(TASK OBJECTIVE): The answer must be an exact copy of the records, with every picture left out.

[RECORDS FOR THIS EXERCISE]

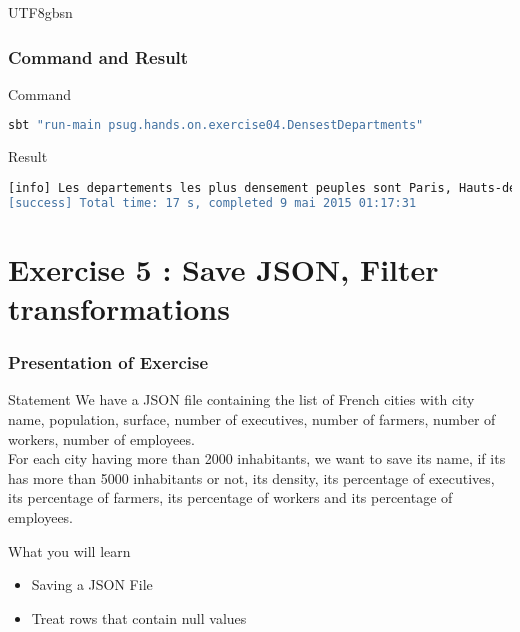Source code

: \documentclass[slidetop,9pt,utf8]{beamer}
\begin{document}
\begin{CJK}{UTF8}{gbsn}
\begin{frame}
\end{frame}

\begin{frame}[fragile]
  \frametitle{Command and Result}

  \begin{block}{Command}
    \begin{lstlisting}[language=bash, style=terminal]
sbt "run-main psug.hands.on.exercise04.DensestDepartments"
    \end{lstlisting}
  \end{block}

  \begin{block}{Result}
    \begin{lstlisting}[language=bash, style=terminal]
[info] Les departements les plus densement peuples sont Paris, Hauts-de-Seine, Seine-Saint-Denis, Val-de-Marne, Val-d'Oise, Essonne, Yvelines, Rhone, Nord, Bouches-du-Rhone
[success] Total time: 17 s, completed 9 mai 2015 01:17:31
    \end{lstlisting}
  \end{block}

\end{frame}

\section{Exercise 5 : Save JSON, Filter transformations}

\begin{frame}
  \frametitle{Presentation of Exercise}

  \begin{block}{Statement}
    We have a JSON file containing the list of French cities with city name, population, surface, number of executives, number of farmers, number of workers, number of employees. 
    \\ \medskip
    For each city having more than 2000 inhabitants, we want to save its name, if its has more than 5000 inhabitants or not, its density, its percentage of executives, its percentage of farmers, its percentage of workers and its percentage of employees.
  \end{block}

  \begin{block}{What you will learn}
    \begin{itemize}
      \item Saving a JSON File
      \item Treat rows that contain null values
    \end{itemize}
  \end{block}


\end{frame}
\end{CJK}
\end{document}
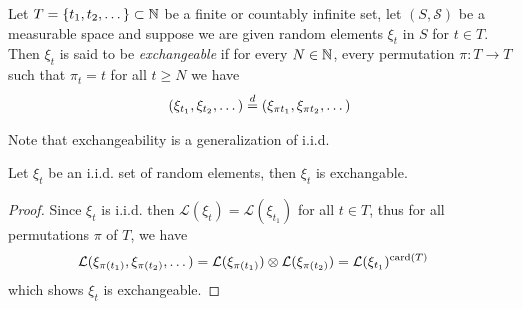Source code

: \begin{defn}Let $T = \lbrace t_1, t_2, \dotsc \rbrace \subset \mathbb{N}$ be a finite or countably infinite set, let $(S, \mathcal{S})$ be a measurable space and suppose we are given random elements $\xi_t$ in $S$ for $t \in T$.  Then $\xi_t$ is said to be \emph{exchangeable} if for every $N \in \mathbb{N}$, every permutation $\pi : T \to T$ such that $\pi_t = t$ for all $t \geq N$ we have
\begin{align*}
(\xi_{t_1}, \xi_{t_2}, \dotsc) \overset{d}= (\xi_{\pi t_1}, \xi_{\pi t_2}, \dotsc) 
\end{align*}
\end{defn}

Note that exchangeability is a generalization of i.i.d.
\begin{prop}Let $\xi_t$ be an i.i.d. set of random elements, then $\xi_t$ is exchangable.
\end{prop}
\begin{proof}
Since $\xi_t$ is i.i.d. then $\mathcal{L}(\xi_t)=\mathcal{L}(\xi_{t_1})$ for all $t \in T$, thus for all permutations $\pi$ of $T$, we have
\begin{align*}
\mathcal{L}(\xi_{\pi (t_1)}, \xi_{\pi( t_2)}, \dotsc) &= 
\mathcal{L}(\xi_{\pi (t_1)}) \otimes \mathcal{L}(\xi_{\pi( t_2)}) = 
\mathcal{L}(\xi_{t_1})^{\operatorname*{card}(T)}
\end{align*}
which shows $\xi_t$ is exchangeable.
\end{proof}

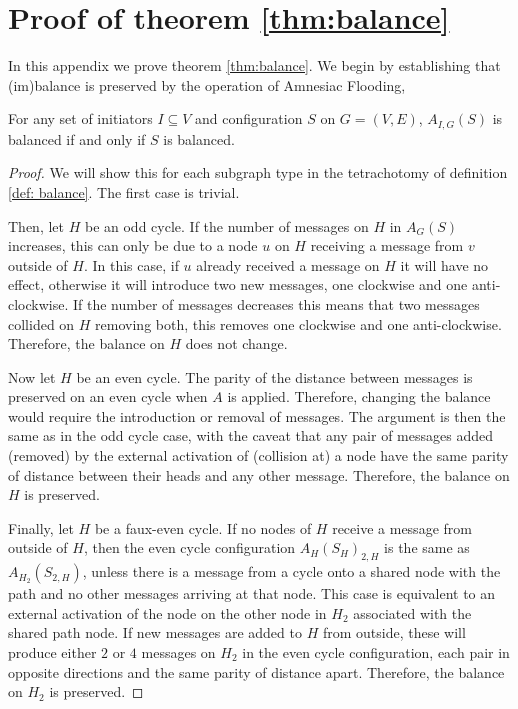 \section{Proof of theorem \ref{thm:balance}}
    \label{apx: balance}
    In this appendix we prove theorem \cref{thm:balance}. We begin by establishing that (im)balance is preserved by the operation of Amnesiac Flooding,
    \begin{lemma}
        For any set of initiators $I\subseteq V$ and configuration $S$ on $G=(V,E)$, $A_{I,G}(S)$ is balanced if and only if $S$ is balanced.
    \end{lemma}
    \begin{proof}
        We will show this for each subgraph type in the tetrachotomy of definition \ref{def: balance}. The first case is trivial. 
        
        Then, let $H$ be an odd cycle. If the number of messages on $H$ in $A_G(S)$ increases, this can only be due to a node $u$ on $H$ receiving a message from $v$ outside of $H$. In this case, if $u$ already received a message on $H$ it will have no effect, otherwise it will introduce two new messages, one clockwise and one anti-clockwise. If the number of messages decreases this means that two messages collided on $H$ removing both, this removes one clockwise and one anti-clockwise. Therefore, the balance on $H$ does not change.

        Now let $H$ be an even cycle. The parity of the distance between messages is preserved on an even cycle when $A$ is applied. Therefore, changing the balance would require the introduction or removal of messages. The argument is then the same as in the odd cycle case, with the caveat that any pair of messages added (removed) by the external activation of (collision at) a node have the same parity of distance between their heads and any other message. Therefore, the balance on $H$ is preserved.

        Finally, let $H$ be a faux-even cycle. If no nodes of $H$ receive a message from outside of $H$, then the even cycle configuration $A_H(S_H)_{2,H}$ is the same as $A_{H_2}(S_{2,H})$, unless there is a message from a cycle onto a shared node with the path and no other messages arriving at that node. This case is equivalent to an external activation of the node on the other node in $H_2$ associated with the shared path node. If new messages are added to $H$ from outside, these will produce either $2$ or $4$ messages on $H_2$ in the even cycle configuration, each pair in opposite directions and the same parity of distance apart. Therefore, the balance on $H_2$ is preserved.
    \end{proof}

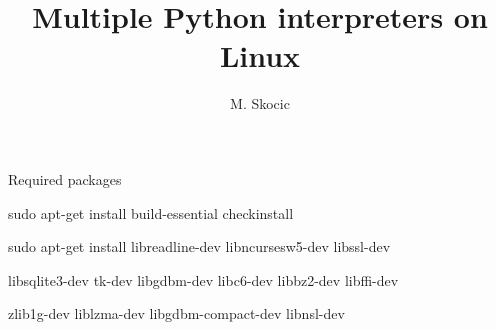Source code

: \documentclass[10pt,compress]{beamer}
\title{Multiple Python interpreters on Linux}
\author{M. Skocic}
\begin{document}
\begin{frame}
    \titlepage
\end{frame}

\begin{frame}{Required packages}

    sudo apt-get install build-essential checkinstall

    sudo apt-get install libreadline-dev libncursesw5-dev libssl-dev 

    libsqlite3-dev tk-dev libgdbm-dev libc6-dev libbz2-dev libffi-dev

    zlib1g-dev liblzma-dev libgdbm-compact-dev libnsl-dev

\end{frame}
\end{document}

[/RECORDS FOR THIS EXERCISE]

(OUTPUT OF THE TASK):
Source code

: \documentclass[slidetop,9pt,utf8]{beamer}
\begin{document}
\begin{CJK}{UTF8}{gbsn}
\begin{frame}
\end{frame}

\begin{frame}[fragile]
  \frametitle{Command and Result}

  \begin{block}{Command}
    \begin{lstlisting}[language=bash, style=terminal]
sbt "run-main psug.hands.on.exercise04.DensestDepartments"
    \end{lstlisting}
  \end{block}

  \begin{block}{Result}
    \begin{lstlisting}[language=bash, style=terminal]
[info] Les departements les plus densement peuples sont Paris, Hauts-de-Seine, Seine-Saint-Denis, Val-de-Marne, Val-d'Oise, Essonne, Yvelines, Rhone, Nord, Bouches-du-Rhone
[success] Total time: 17 s, completed 9 mai 2015 01:17:31
    \end{lstlisting}
  \end{block}

\end{frame}

\section{Exercise 5 : Save JSON, Filter transformations}

\begin{frame}
  \frametitle{Presentation of Exercise}

  \begin{block}{Statement}
    We have a JSON file containing the list of French cities with city name, population, surface, number of executives, number of farmers, number of workers, number of employees. 
    \\ \medskip
    For each city having more than 2000 inhabitants, we want to save its name, if its has more than 5000 inhabitants or not, its density, its percentage of executives, its percentage of farmers, its percentage of workers and its percentage of employees.
  \end{block}

  \begin{block}{What you will learn}
    \begin{itemize}
      \item Saving a JSON File
      \item Treat rows that contain null values
    \end{itemize}
  \end{block}


\end{frame}
\end{CJK}
\end{document}
Source code

: \begin{defn}Let $T = \lbrace t_1, t_2, \dotsc \rbrace \subset \mathbb{N}$ be a finite or countably infinite set, let $(S, \mathcal{S})$ be a measurable space and suppose we are given random elements $\xi_t$ in $S$ for $t \in T$.  Then $\xi_t$ is said to be \emph{exchangeable} if for every $N \in \mathbb{N}$, every permutation $\pi : T \to T$ such that $\pi_t = t$ for all $t \geq N$ we have
\begin{align*}
(\xi_{t_1}, \xi_{t_2}, \dotsc) \overset{d}= (\xi_{\pi t_1}, \xi_{\pi t_2}, \dotsc) 
\end{align*}
\end{defn}

Note that exchangeability is a generalization of i.i.d.
\begin{prop}Let $\xi_t$ be an i.i.d. set of random elements, then $\xi_t$ is exchangable.
\end{prop}
\begin{proof}
Since $\xi_t$ is i.i.d. then $\mathcal{L}(\xi_t)=\mathcal{L}(\xi_{t_1})$ for all $t \in T$, thus for all permutations $\pi$ of $T$, we have
\begin{align*}
\mathcal{L}(\xi_{\pi (t_1)}, \xi_{\pi( t_2)}, \dotsc) &= 
\mathcal{L}(\xi_{\pi (t_1)}) \otimes \mathcal{L}(\xi_{\pi( t_2)}) = 
\mathcal{L}(\xi_{t_1})^{\operatorname*{card}(T)}
\end{align*}
which shows $\xi_t$ is exchangeable.
\end{proof}

 \section{Proof of theorem \ref{thm:balance}}
    \label{apx: balance}
    In this appendix we prove theorem \cref{thm:balance}. We begin by establishing that (im)balance is preserved by the operation of Amnesiac Flooding,
    \begin{lemma}
        For any set of initiators $I\subseteq V$ and configuration $S$ on $G=(V,E)$, $A_{I,G}(S)$ is balanced if and only if $S$ is balanced.
    \end{lemma}
    \begin{proof}
        We will show this for each subgraph type in the tetrachotomy of definition \ref{def: balance}. The first case is trivial. 
        
        Then, let $H$ be an odd cycle. If the number of messages on $H$ in $A_G(S)$ increases, this can only be due to a node $u$ on $H$ receiving a message from $v$ outside of $H$. In this case, if $u$ already received a message on $H$ it will have no effect, otherwise it will introduce two new messages, one clockwise and one anti-clockwise. If the number of messages decreases this means that two messages collided on $H$ removing both, this removes one clockwise and one anti-clockwise. Therefore, the balance on $H$ does not change.

        Now let $H$ be an even cycle. The parity of the distance between messages is preserved on an even cycle when $A$ is applied. Therefore, changing the balance would require the introduction or removal of messages. The argument is then the same as in the odd cycle case, with the caveat that any pair of messages added (removed) by the external activation of (collision at) a node have the same parity of distance between their heads and any other message. Therefore, the balance on $H$ is preserved.

        Finally, let $H$ be a faux-even cycle. If no nodes of $H$ receive a message from outside of $H$, then the even cycle configuration $A_H(S_H)_{2,H}$ is the same as $A_{H_2}(S_{2,H})$, unless there is a message from a cycle onto a shared node with the path and no other messages arriving at that node. This case is equivalent to an external activation of the node on the other node in $H_2$ associated with the shared path node. If new messages are added to $H$ from outside, these will produce either $2$ or $4$ messages on $H_2$ in the even cycle configuration, each pair in opposite directions and the same parity of distance apart. Therefore, the balance on $H_2$ is preserved.
    \end{proof}

Source code

: \documentclass[10pt,compress]{beamer}
\title{Multiple Python interpreters on Linux}
\author{M. Skocic}
\begin{document}
\begin{frame}
    \titlepage
\end{frame}

\begin{frame}{Required packages}

    sudo apt-get install build-essential checkinstall

    sudo apt-get install libreadline-dev libncursesw5-dev libssl-dev 

    libsqlite3-dev tk-dev libgdbm-dev libc6-dev libbz2-dev libffi-dev

    zlib1g-dev liblzma-dev libgdbm-compact-dev libnsl-dev

\end{frame}
\end{document}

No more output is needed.